WHAT YOU NEED TO DO —
Leave no picture in, and give every entry again exactly.

───── MATERIAL SUPPLIED

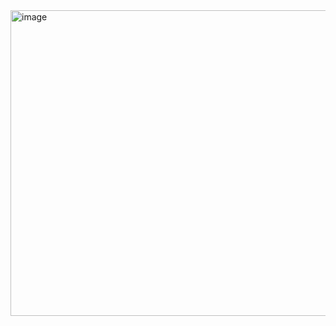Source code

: <img width="1647" height="489" alt="image" src="https://github.com/user-attachments/assets/1df62cbd-1b9a-4cbc-9625-be80a2beef4a" />

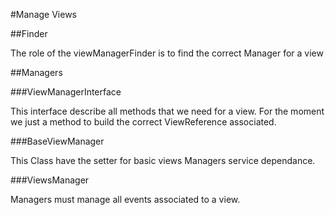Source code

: #Manage Views

##Finder

The role of the viewManagerFinder is to find the correct Manager for a view

##Managers

###ViewManagerInterface

This interface describe all methods that we need for a view.
For the moment we just a method to build the correct ViewReference associated.

###BaseViewManager

This Class have the setter for basic views Managers service dependance.

###ViewsManager

Managers must manage all events associated to a view.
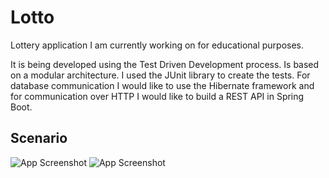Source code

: 
# Lotto

Lottery application I am currently working on for educational purposes.

It is being developed using the Test Driven Development
process. Is based on a modular architecture. I used the JUnit
library to create the tests. For database communication I would
like to use the Hibernate framework and for communication
over HTTP I would like to build a REST API in Spring Boot. 



## Scenario

![App Screenshot](https://bucko.com.pl/img/projects/screen_6.jpg)
![App Screenshot](https://bucko.com.pl/img/projects/screen_5.jpg)

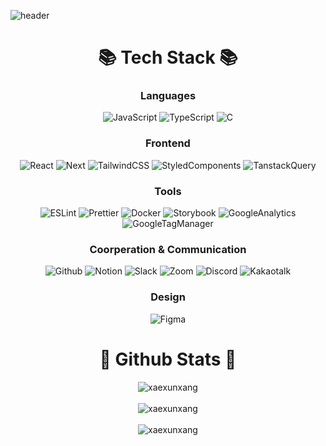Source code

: ![header](https://capsule-render.vercel.app/api?type=venom&height=250&text=JaeJae's%20Github&fontSize=75&color=0:A6B1E1,100:424874&section=header&fontColor=F4EEFF)

<h1 align="center"> 📚 Tech Stack 📚 </h2>

<h3 align="center"> Languages </h3>
<div align="center">
  <img alt="JavaScript" src="https://img.shields.io/badge/-JavaScript-F7DF1E?style=for-the-badge&logo=JavaScript&logoColor=000000">
  <img alt="TypeScript" src="https://img.shields.io/badge/-Typescript-3178C6?style=for-the-badge&logo=TypeScript&logoColor=ffffff"/>  
  <img alt="C" src="https://img.shields.io/badge/-C-A8B9CC?style=for-the-badge&logo=C&logoColor=000000"/>
</div>

<h3 align="center"> Frontend </h3>
<div align="center">
  <img alt="React" src="https://img.shields.io/badge/-React-61DAFB?style=for-the-badge&logo=React&logoColor=000000"/>
  <img alt="Next" src="https://img.shields.io/badge/-Next-000000?style=for-the-badge&logo=nextdotjs&logoColor=FFFFFF"/>
  <img alt="TailwindCSS" src="https://img.shields.io/badge/-TailwindCSS-06B6D4?style=for-the-badge&logo=tailwindcss&logoColor=FFFFFF"/>
  <img alt="StyledComponents" src="https://img.shields.io/badge/-StyledComponents-DB7093?style=for-the-badge&logo=styledcomponents&logoColor=FFFFFF"/> 
  <img alt="TanstackQuery" src="https://img.shields.io/badge/-TanstackQuery-FF4154?style=for-the-badge&logo=reactquery&logoColor=FFFFFF"/>  
</div>

<h3 align="center"> Tools </h3>
<div align="center">
  <img alt="ESLint" src="https://img.shields.io/badge/-ESLint-4B32C3?style=for-the-badge&logo=eslint&logoColor=FFFFFF"/>
  <img alt="Prettier" src="https://img.shields.io/badge/-Prettier-F7B93E?style=for-the-badge&logo=prettier&logoColor=000000"/>
  <img alt="Docker" src="https://img.shields.io/badge/-Docker-2496ED?style=for-the-badge&logo=docker&logoColor=FFFFFF"/>
  <img alt="Storybook" src="https://img.shields.io/badge/-Storybook-FF4785?style=for-the-badge&logo=storybook&logoColor=FFFFFF"/>
  <img alt="GoogleAnalytics" src="https://img.shields.io/badge/-GA-E37400?style=for-the-badge&logo=googleanalytics&logoColor=FFFFFF"/>
  <img alt="GoogleTagManager" src="https://img.shields.io/badge/-GTM-246FDB?style=for-the-badge&logo=googletagmanager&logoColor=FFFFFF"/>
</div>

<h3 align="center"> Coorperation & Communication </h3>
<div align="center">
  <img alt="Github" src="https://img.shields.io/badge/-Github-181717?style=for-the-badge&logo=github&logoColor=FFFFFF"/>
  <img alt="Notion" src="https://img.shields.io/badge/-Notion-000000?style=for-the-badge&logo=notion&logoColor=FFFFFF"/>
  <img alt="Slack" src="https://img.shields.io/badge/-Slack-4A154B?style=for-the-badge&logo=slack&logoColor=FFFFFF"/>
  <img alt="Zoom" src="https://img.shields.io/badge/-Zoom-0B5CFF?style=for-the-badge&logo=zoom&logoColor=FFFFFF"/>
  <img alt="Discord" src="https://img.shields.io/badge/-Discord-5865F2?style=for-the-badge&logo=discord&logoColor=FFFFFF"/>
  <img alt="Kakaotalk" src="https://img.shields.io/badge/-Kakaotalk-FFCD00?style=for-the-badge&logo=kakaotalk&logoColor=000000"/>
</div>

<h3 align="center"> Design </h3>
<div align="center">
  <img alt="Figma" src="https://img.shields.io/badge/-Figma-F24E1E?style=for-the-badge&logo=figma&logoColor=FFFFFF"/>
</div>

<h1 align="center"> 👾 Github Stats 👾 </h1>

<div align="center">
  <img alt="xaexunxang" align="center" src="https://github-readme-stats.vercel.app/api/top-langs?username=xaexunxang&show_icons=true&locale=en&layout=compact" />
  </br></br>
  <img alt="xaexunxang" align="center" src="https://github-readme-stats.vercel.app/api?username=xaexunxang&show_icons=true&locale=en" />
  </br></br>
  <img alt="xaexunxang" align="center" src="https://github-readme-streak-stats.herokuapp.com/?user=xaexunxang&" />
</div>
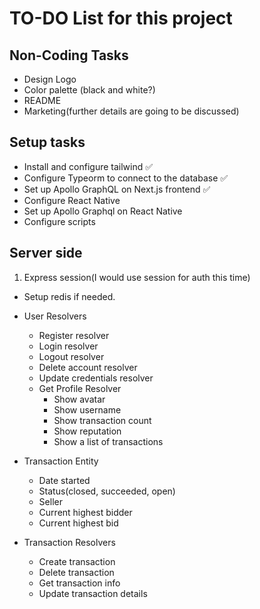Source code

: # TO-DO List for this project

## Non-Coding Tasks

- Design Logo
- Color palette (black and white?)
- README
- Marketing(further details are going to be discussed)

## Setup tasks

- Install and configure tailwind ✅
- Configure Typeorm to connect to the database ✅
- Set up Apollo GraphQL on Next.js frontend ✅
- Configure React Native
- Set up Apollo Graphql on React Native
- Configure scripts

## Server side

1. Express session(I would use session for auth this time)

- Setup redis if needed.
- User Resolvers
  - Register resolver
  - Login resolver
  - Logout resolver
  - Delete account resolver
  - Update credentials resolver
  - Get Profile Resolver
    - Show avatar
    - Show username
    - Show transaction count
    - Show reputation
    - Show a list of transactions
- Transaction Entity
  - Date started
  - Status(closed, succeeded, open)
  - Seller
  - Current highest bidder
  - Current highest bid

- Transaction Resolvers
  - Create transaction
  - Delete transaction
  - Get transaction info
  - Update transaction details
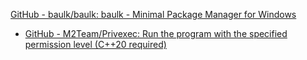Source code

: [GitHub - baulk/baulk: baulk - Minimal Package Manager for Windows](https://github.com/baulk/baulk)

- [GitHub - M2Team/Privexec: Run the program with the specified permission level (C++20 required)](https://github.com/M2Team/Privexec)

──────────

RESPONSE TO THIS EXERCISE —
Source code

: <img width="1647" height="489" alt="image" src="https://github.com/user-attachments/assets/1df62cbd-1b9a-4cbc-9625-be80a2beef4a" />

Source code

: #Manage Views

##Finder

The role of the viewManagerFinder is to find the correct Manager for a view

##Managers

###ViewManagerInterface

This interface describe all methods that we need for a view.
For the moment we just a method to build the correct ViewReference associated.

###BaseViewManager

This Class have the setter for basic views Managers service dependance.

###ViewsManager

Managers must manage all events associated to a view.
Source code

: 
# Lotto

Lottery application I am currently working on for educational purposes.

It is being developed using the Test Driven Development
process. Is based on a modular architecture. I used the JUnit
library to create the tests. For database communication I would
like to use the Hibernate framework and for communication
over HTTP I would like to build a REST API in Spring Boot. 



## Scenario

![App Screenshot](https://bucko.com.pl/img/projects/screen_6.jpg)
![App Screenshot](https://bucko.com.pl/img/projects/screen_5.jpg)

Source code

: ![header](https://capsule-render.vercel.app/api?type=venom&height=250&text=JaeJae's%20Github&fontSize=75&color=0:A6B1E1,100:424874&section=header&fontColor=F4EEFF)

<h1 align="center"> 📚 Tech Stack 📚 </h2>

<h3 align="center"> Languages </h3>
<div align="center">
  <img alt="JavaScript" src="https://img.shields.io/badge/-JavaScript-F7DF1E?style=for-the-badge&logo=JavaScript&logoColor=000000">
  <img alt="TypeScript" src="https://img.shields.io/badge/-Typescript-3178C6?style=for-the-badge&logo=TypeScript&logoColor=ffffff"/>  
  <img alt="C" src="https://img.shields.io/badge/-C-A8B9CC?style=for-the-badge&logo=C&logoColor=000000"/>
</div>

<h3 align="center"> Frontend </h3>
<div align="center">
  <img alt="React" src="https://img.shields.io/badge/-React-61DAFB?style=for-the-badge&logo=React&logoColor=000000"/>
  <img alt="Next" src="https://img.shields.io/badge/-Next-000000?style=for-the-badge&logo=nextdotjs&logoColor=FFFFFF"/>
  <img alt="TailwindCSS" src="https://img.shields.io/badge/-TailwindCSS-06B6D4?style=for-the-badge&logo=tailwindcss&logoColor=FFFFFF"/>
  <img alt="StyledComponents" src="https://img.shields.io/badge/-StyledComponents-DB7093?style=for-the-badge&logo=styledcomponents&logoColor=FFFFFF"/> 
  <img alt="TanstackQuery" src="https://img.shields.io/badge/-TanstackQuery-FF4154?style=for-the-badge&logo=reactquery&logoColor=FFFFFF"/>  
</div>

<h3 align="center"> Tools </h3>
<div align="center">
  <img alt="ESLint" src="https://img.shields.io/badge/-ESLint-4B32C3?style=for-the-badge&logo=eslint&logoColor=FFFFFF"/>
  <img alt="Prettier" src="https://img.shields.io/badge/-Prettier-F7B93E?style=for-the-badge&logo=prettier&logoColor=000000"/>
  <img alt="Docker" src="https://img.shields.io/badge/-Docker-2496ED?style=for-the-badge&logo=docker&logoColor=FFFFFF"/>
  <img alt="Storybook" src="https://img.shields.io/badge/-Storybook-FF4785?style=for-the-badge&logo=storybook&logoColor=FFFFFF"/>
  <img alt="GoogleAnalytics" src="https://img.shields.io/badge/-GA-E37400?style=for-the-badge&logo=googleanalytics&logoColor=FFFFFF"/>
  <img alt="GoogleTagManager" src="https://img.shields.io/badge/-GTM-246FDB?style=for-the-badge&logo=googletagmanager&logoColor=FFFFFF"/>
</div>

<h3 align="center"> Coorperation & Communication </h3>
<div align="center">
  <img alt="Github" src="https://img.shields.io/badge/-Github-181717?style=for-the-badge&logo=github&logoColor=FFFFFF"/>
  <img alt="Notion" src="https://img.shields.io/badge/-Notion-000000?style=for-the-badge&logo=notion&logoColor=FFFFFF"/>
  <img alt="Slack" src="https://img.shields.io/badge/-Slack-4A154B?style=for-the-badge&logo=slack&logoColor=FFFFFF"/>
  <img alt="Zoom" src="https://img.shields.io/badge/-Zoom-0B5CFF?style=for-the-badge&logo=zoom&logoColor=FFFFFF"/>
  <img alt="Discord" src="https://img.shields.io/badge/-Discord-5865F2?style=for-the-badge&logo=discord&logoColor=FFFFFF"/>
  <img alt="Kakaotalk" src="https://img.shields.io/badge/-Kakaotalk-FFCD00?style=for-the-badge&logo=kakaotalk&logoColor=000000"/>
</div>

<h3 align="center"> Design </h3>
<div align="center">
  <img alt="Figma" src="https://img.shields.io/badge/-Figma-F24E1E?style=for-the-badge&logo=figma&logoColor=FFFFFF"/>
</div>

<h1 align="center"> 👾 Github Stats 👾 </h1>

<div align="center">
  <img alt="xaexunxang" align="center" src="https://github-readme-stats.vercel.app/api/top-langs?username=xaexunxang&show_icons=true&locale=en&layout=compact" />
  </br></br>
  <img alt="xaexunxang" align="center" src="https://github-readme-stats.vercel.app/api?username=xaexunxang&show_icons=true&locale=en" />
  </br></br>
  <img alt="xaexunxang" align="center" src="https://github-readme-streak-stats.herokuapp.com/?user=xaexunxang&" />
</div>
Source code

: # TO-DO List for this project

## Non-Coding Tasks

- Design Logo
- Color palette (black and white?)
- README
- Marketing(further details are going to be discussed)

## Setup tasks

- Install and configure tailwind ✅
- Configure Typeorm to connect to the database ✅
- Set up Apollo GraphQL on Next.js frontend ✅
- Configure React Native
- Set up Apollo Graphql on React Native
- Configure scripts

## Server side

1. Express session(I would use session for auth this time)

- Setup redis if needed.
- User Resolvers
  - Register resolver
  - Login resolver
  - Logout resolver
  - Delete account resolver
  - Update credentials resolver
  - Get Profile Resolver
    - Show avatar
    - Show username
    - Show transaction count
    - Show reputation
    - Show a list of transactions
- Transaction Entity
  - Date started
  - Status(closed, succeeded, open)
  - Seller
  - Current highest bidder
  - Current highest bid

- Transaction Resolvers
  - Create transaction
  - Delete transaction
  - Get transaction info
  - Update transaction details
Source code

: [GitHub - baulk/baulk: baulk - Minimal Package Manager for Windows](https://github.com/baulk/baulk)

- [GitHub - M2Team/Privexec: Run the program with the specified permission level (C++20 required)](https://github.com/M2Team/Privexec)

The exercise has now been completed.